PEORIA, Illinois — As Bonnie Engstrom watched lifesaving measures being taken for her son, who had been born just moments before without a pulse or drawing breath, she asked for help from the person whose prayerful support she had sought throughout her pregnancy: Archbishop Fulton J. Sheen.
After 61 minutes, just as emergency room personnel were about to pronounce him dead, James Fulton Engstrom began to breathe and his heart rate shot up to a normal level for a newborn. Despite dire prognoses for his future, the child has thrived and is now a healthy 8-year-old who likes chicken nuggets, “Star Wars” and riding his bicycle.
Those who have heard the story of the Washington, Illinois, boy call it a miracle, and Pope Francis has made it official. At a July 5 audience with Cardinal Angelo Becciu, prefect of the Congregation for Saints’ Causes, the pope formally approved the miracle attributed to the intercession of Sheen, moving him one step closer to beatification.
“It is truly amazing how God continues to work miracles,” Peoria Bishop Daniel R. Jenky said July 6 in announcing the pope’s approval of the miracle. “I am so grateful that the Vatican acted so quickly after last week’s transfer of Sheen’s remains from New York to the Cathedral of St. Mary of the Immaculate Conception in Peoria.”
Sheen had been placed in a crypt below the main altar of St. Patrick’s Cathedral in New York after his death Dec. 9, 1979. After protracted legal proceedings, his remains were brought to Peoria June 27 at the request of his niece, Joan Sheen Cunningham, and now rest in a new marble tomb in the Peoria cathedral.
With the miracle confirmed, the Diocese of Peoria can formally begin planning for the beatification of Sheen, according to the statement. It added that while the date for that is unknown, Jenky “hopes and prays” that it will be announced soon.
In a recent interview with The Catholic Post, Peoria’s diocesan newspaper, Bonnie Engstrom said God had allowed the miracle to happen for his honor and glory.
“I really don’t think it was given to us, for us,” she said. “I think it was given to the Church, for the Church.”
After a “beautifully easy” pregnancy, Bonnie Engstrom went into labor with James Fulton the evening of Sept. 15, 2010. Mother and baby had been healthy, and as his planned home birth progressed, he had a “perfect” heart rate.

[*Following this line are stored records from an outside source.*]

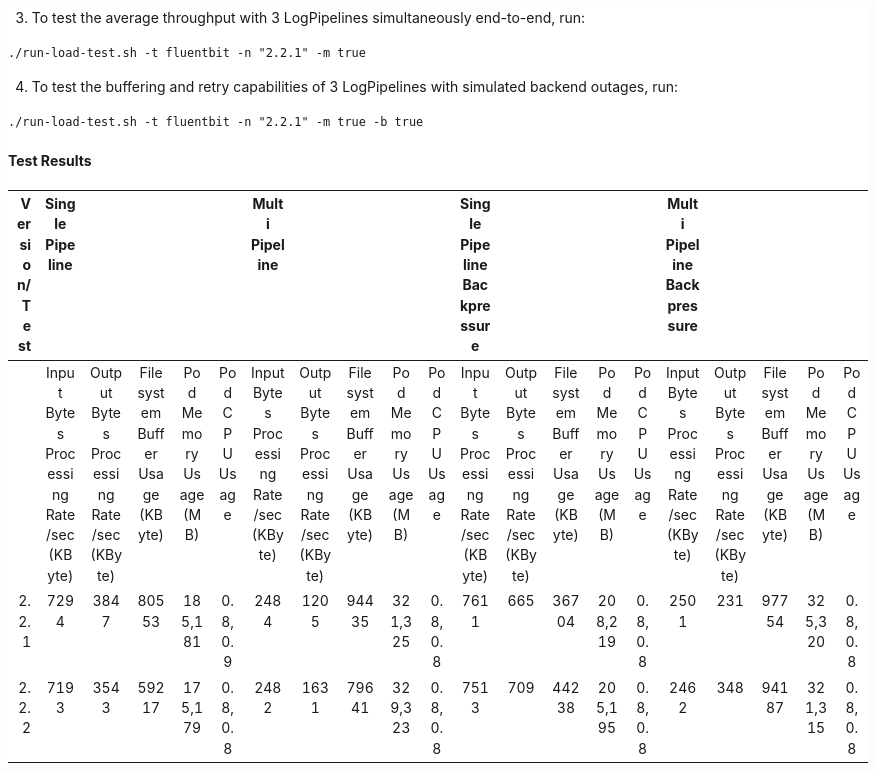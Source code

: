 3. To test the average throughput with 3 LogPipelines simultaneously end-to-end, run:

```shell
./run-load-test.sh -t fluentbit -n "2.2.1" -m true
```

4. To test the buffering and retry capabilities of 3 LogPipelines with simulated backend outages, run:

```shell
./run-load-test.sh -t fluentbit -n "2.2.1" -m true -b true
```

#### Test Results



<div class="table-wrapper" markdown="block">

| Version/Test |             Single Pipeline             |                                          |                                 |                      |               |             Multi Pipeline              |                                          |                                 |                      |               |      Single Pipeline Backpressure       |                                          |                                 |                      |               |       Multi Pipeline Backpressure       |                                          |                                 |                      |               |
|-------------:|:---------------------------------------:|:----------------------------------------:|:-------------------------------:|:--------------------:|:-------------:|:---------------------------------------:|:----------------------------------------:|:-------------------------------:|:--------------------:|:-------------:|:---------------------------------------:|:----------------------------------------:|:-------------------------------:|:--------------------:|:-------------:|:---------------------------------------:|:----------------------------------------:|:-------------------------------:|:--------------------:|:-------------:|
|              | Input Bytes Processing Rate/sec (KByte) | Output Bytes Processing Rate/sec (KByte) | Filesystem Buffer Usage (KByte) | Pod Memory Usage(MB) | Pod CPU Usage | Input Bytes Processing Rate/sec (KByte) | Output Bytes Processing Rate/sec (KByte) | Filesystem Buffer Usage (KByte) | Pod Memory Usage(MB) | Pod CPU Usage | Input Bytes Processing Rate/sec (KByte) | Output Bytes Processing Rate/sec (KByte) | Filesystem Buffer Usage (KByte) | Pod Memory Usage(MB) | Pod CPU Usage | Input Bytes Processing Rate/sec (KByte) | Output Bytes Processing Rate/sec (KByte) | Filesystem Buffer Usage (KByte) | Pod Memory Usage(MB) | Pod CPU Usage |
|        2.2.1 |                  7294                   |                   3847                   |              80553              |       185,181        |    0.8,0.9    |                  2484                   |                   1205                   |              94435              |       321,325        |    0.8,0.8    |                  7611                   |                   665                    |              36704              |       208,219        |    0.8,0.8    |                  2501                   |                   231                    |              97754              |       325,320        |    0.8,0.8    |
|        2.2.2 |                  7193                   |                   3543                   |              59217              |       175,179        |    0.8,0.8    |                  2482                   |                   1631                   |              79641              |       329,323        |    0.8,0.8    |                  7513                   |                   709                    |              44238              |       205,195        |    0.8,0.8    |                  2462                   |                   348                    |              94187              |       321,315        |    0.8,0.8    |

</div>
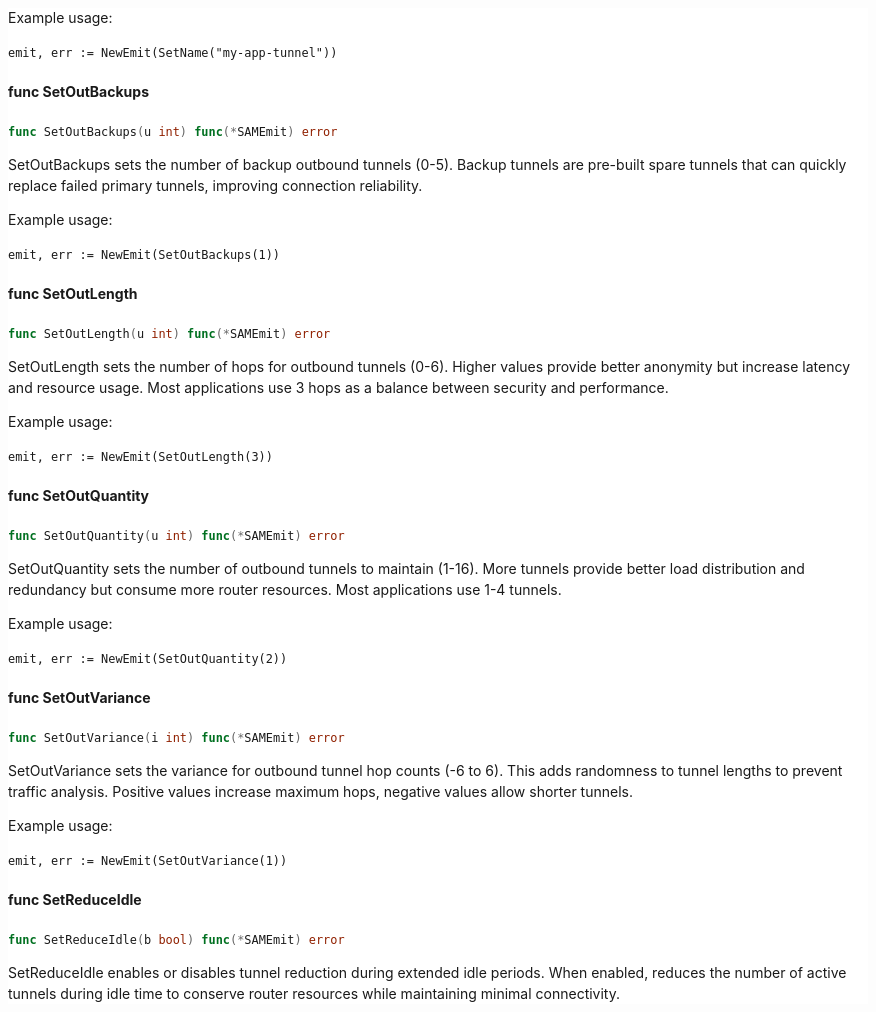 Example usage:

    emit, err := NewEmit(SetName("my-app-tunnel"))

#### func  SetOutBackups

```go
func SetOutBackups(u int) func(*SAMEmit) error
```
SetOutBackups sets the number of backup outbound tunnels (0-5). Backup tunnels
are pre-built spare tunnels that can quickly replace failed primary tunnels,
improving connection reliability.

Example usage:

    emit, err := NewEmit(SetOutBackups(1))

#### func  SetOutLength

```go
func SetOutLength(u int) func(*SAMEmit) error
```
SetOutLength sets the number of hops for outbound tunnels (0-6). Higher values
provide better anonymity but increase latency and resource usage. Most
applications use 3 hops as a balance between security and performance.

Example usage:

    emit, err := NewEmit(SetOutLength(3))

#### func  SetOutQuantity

```go
func SetOutQuantity(u int) func(*SAMEmit) error
```
SetOutQuantity sets the number of outbound tunnels to maintain (1-16). More
tunnels provide better load distribution and redundancy but consume more router
resources. Most applications use 1-4 tunnels.

Example usage:

    emit, err := NewEmit(SetOutQuantity(2))

#### func  SetOutVariance

```go
func SetOutVariance(i int) func(*SAMEmit) error
```
SetOutVariance sets the variance for outbound tunnel hop counts (-6 to 6). This
adds randomness to tunnel lengths to prevent traffic analysis. Positive values
increase maximum hops, negative values allow shorter tunnels.

Example usage:

    emit, err := NewEmit(SetOutVariance(1))

#### func  SetReduceIdle

```go
func SetReduceIdle(b bool) func(*SAMEmit) error
```
SetReduceIdle enables or disables tunnel reduction during extended idle periods.
When enabled, reduces the number of active tunnels during idle time to conserve
router resources while maintaining minimal connectivity.
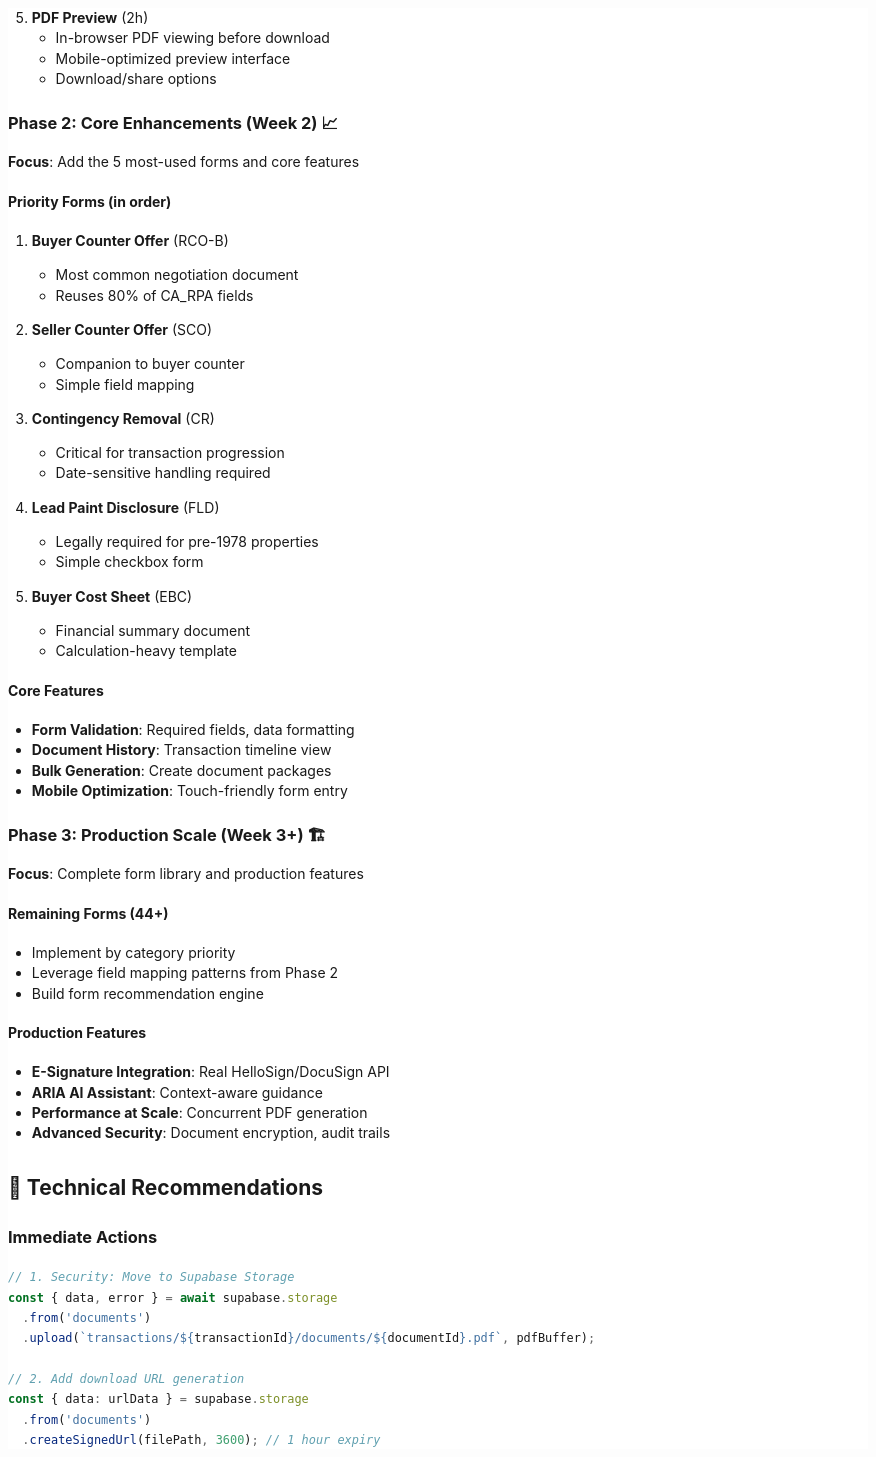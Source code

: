 5. **PDF Preview** (2h)
   - In-browser PDF viewing before download
   - Mobile-optimized preview interface
   - Download/share options

### Phase 2: Core Enhancements (Week 2) 📈
**Focus**: Add the 5 most-used forms and core features

#### Priority Forms (in order)
1. **Buyer Counter Offer** (RCO-B)
   - Most common negotiation document
   - Reuses 80% of CA_RPA fields
   
2. **Seller Counter Offer** (SCO)
   - Companion to buyer counter
   - Simple field mapping

3. **Contingency Removal** (CR)
   - Critical for transaction progression
   - Date-sensitive handling required

4. **Lead Paint Disclosure** (FLD)
   - Legally required for pre-1978 properties
   - Simple checkbox form

5. **Buyer Cost Sheet** (EBC)
   - Financial summary document
   - Calculation-heavy template

#### Core Features
- **Form Validation**: Required fields, data formatting
- **Document History**: Transaction timeline view
- **Bulk Generation**: Create document packages
- **Mobile Optimization**: Touch-friendly form entry

### Phase 3: Production Scale (Week 3+) 🏗️
**Focus**: Complete form library and production features

#### Remaining Forms (44+)
- Implement by category priority
- Leverage field mapping patterns from Phase 2
- Build form recommendation engine

#### Production Features
- **E-Signature Integration**: Real HelloSign/DocuSign API
- **ARIA AI Assistant**: Context-aware guidance
- **Performance at Scale**: Concurrent PDF generation
- **Advanced Security**: Document encryption, audit trails

## 🔧 Technical Recommendations

### Immediate Actions
```typescript
// 1. Security: Move to Supabase Storage
const { data, error } = await supabase.storage
  .from('documents')
  .upload(`transactions/${transactionId}/documents/${documentId}.pdf`, pdfBuffer);

// 2. Add download URL generation
const { data: urlData } = supabase.storage
  .from('documents')
  .createSignedUrl(filePath, 3600); // 1 hour expiry
```
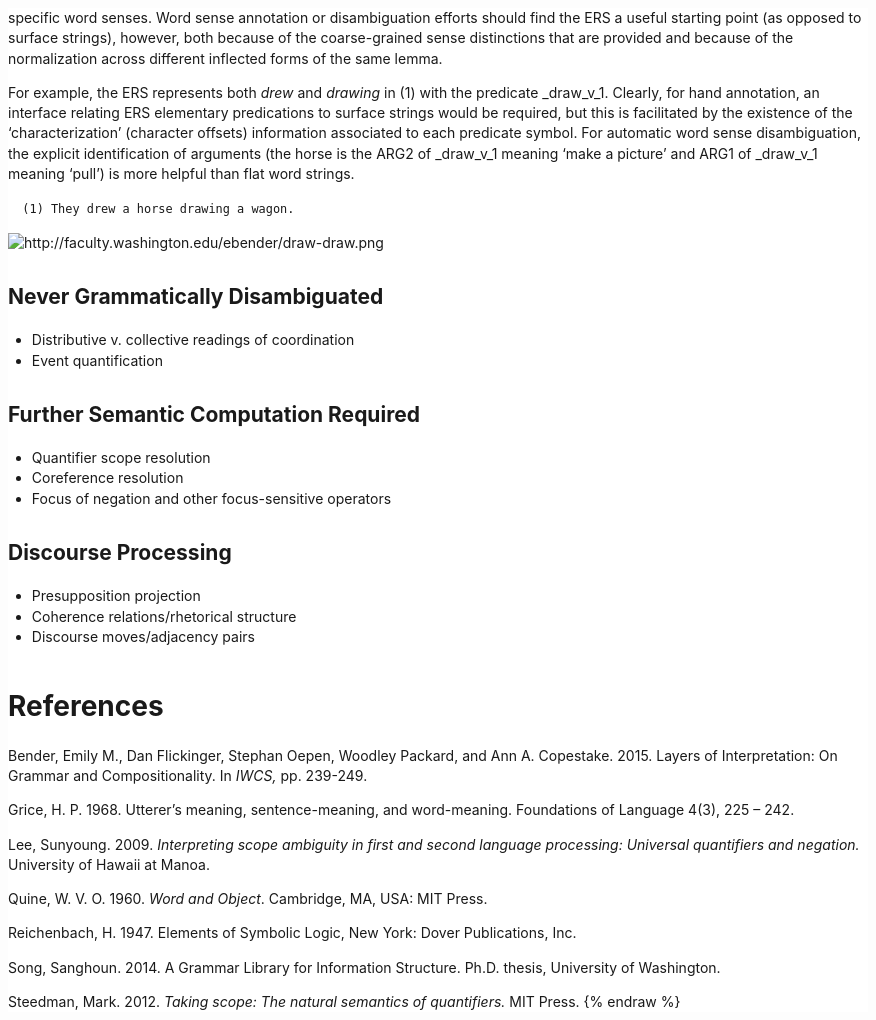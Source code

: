 specific word senses. Word sense annotation or disambiguation efforts
should find the ERS a useful starting point (as opposed to surface
strings), however, both because of the coarse-grained sense distinctions
that are provided and because of the normalization across different
inflected forms of the same lemma.

For example, the ERS represents both *drew* and *drawing* in (1) with
the predicate \_draw\_v\_1. Clearly, for hand annotation, an interface
relating ERS elementary predications to surface strings would be
required, but this is facilitated by the existence of the
‘characterization’ (character offsets) information associated to each
predicate symbol. For automatic word sense disambiguation, the explicit
identification of arguments (the horse is the ARG2 of \_draw\_v\_1
meaning ‘make a picture’ and ARG1 of \_draw\_v\_1 meaning ‘pull’) is
more helpful than flat word strings.

      (1) They drew a horse drawing a wagon.

<img src="http://faculty.washington.edu/ebender/draw-draw.png" title="http://faculty.washington.edu/ebender/draw-draw.png" class="external_image" alt="http://faculty.washington.edu/ebender/draw-draw.png" />


## Never Grammatically Disambiguated

- Distributive v. collective readings of coordination
- Event quantification

## Further Semantic Computation Required

- Quantifier scope resolution
- Coreference resolution
- Focus of negation and other focus-sensitive operators

## Discourse Processing

- Presupposition projection
- Coherence relations/rhetorical structure
- Discourse moves/adjacency pairs

# References

Bender, Emily M., Dan Flickinger, Stephan Oepen, Woodley Packard, and
Ann A. Copestake. 2015. Layers of Interpretation: On Grammar and
Compositionality. In *IWCS,* pp. 239-249.

Grice, H. P. 1968. Utterer’s meaning, sentence-meaning, and
word-meaning. Foundations of Language 4(3), 225 – 242.

Lee, Sunyoung. 2009. *Interpreting scope ambiguity in first and second
language processing: Universal quantifiers and negation.* University of
Hawaii at Manoa.

Quine, W. V. O. 1960. *Word and Object*. Cambridge, MA, USA: MIT Press.

Reichenbach, H. 1947. Elements of Symbolic Logic, New York: Dover
Publications, Inc.

Song, Sanghoun. 2014. A Grammar Library for Information Structure. Ph.D.
thesis, University of Washington.

Steedman, Mark. 2012. *Taking scope: The natural semantics of
quantifiers.* MIT Press.
{% endraw %}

As they prepared to welcome this baby into their family, which already included daughter Lydia and son Bennet, Bonnie and Travis Engstrom made room for another special friend — Sheen.
“I remember Travis and I were watching YouTube videos of Bishop Sheen preaching and there’s old footage of him on a television game show,” Bonnie said. “We were so impressed — he’s funny, he’s smart, and he’s just so approachable and warm. We were just so engaged with him.”
While Sheen was a world famous media pioneer who also had taught at The Catholic University of America in Washington and headed the Society for the Propagation of the Faith, his roots were just down the road in El Paso, Illinois. They knew his cause for canonization was being sponsored by the Diocese of Peoria, so the Engstroms decided if their unborn child was a boy they would name him James Fulton.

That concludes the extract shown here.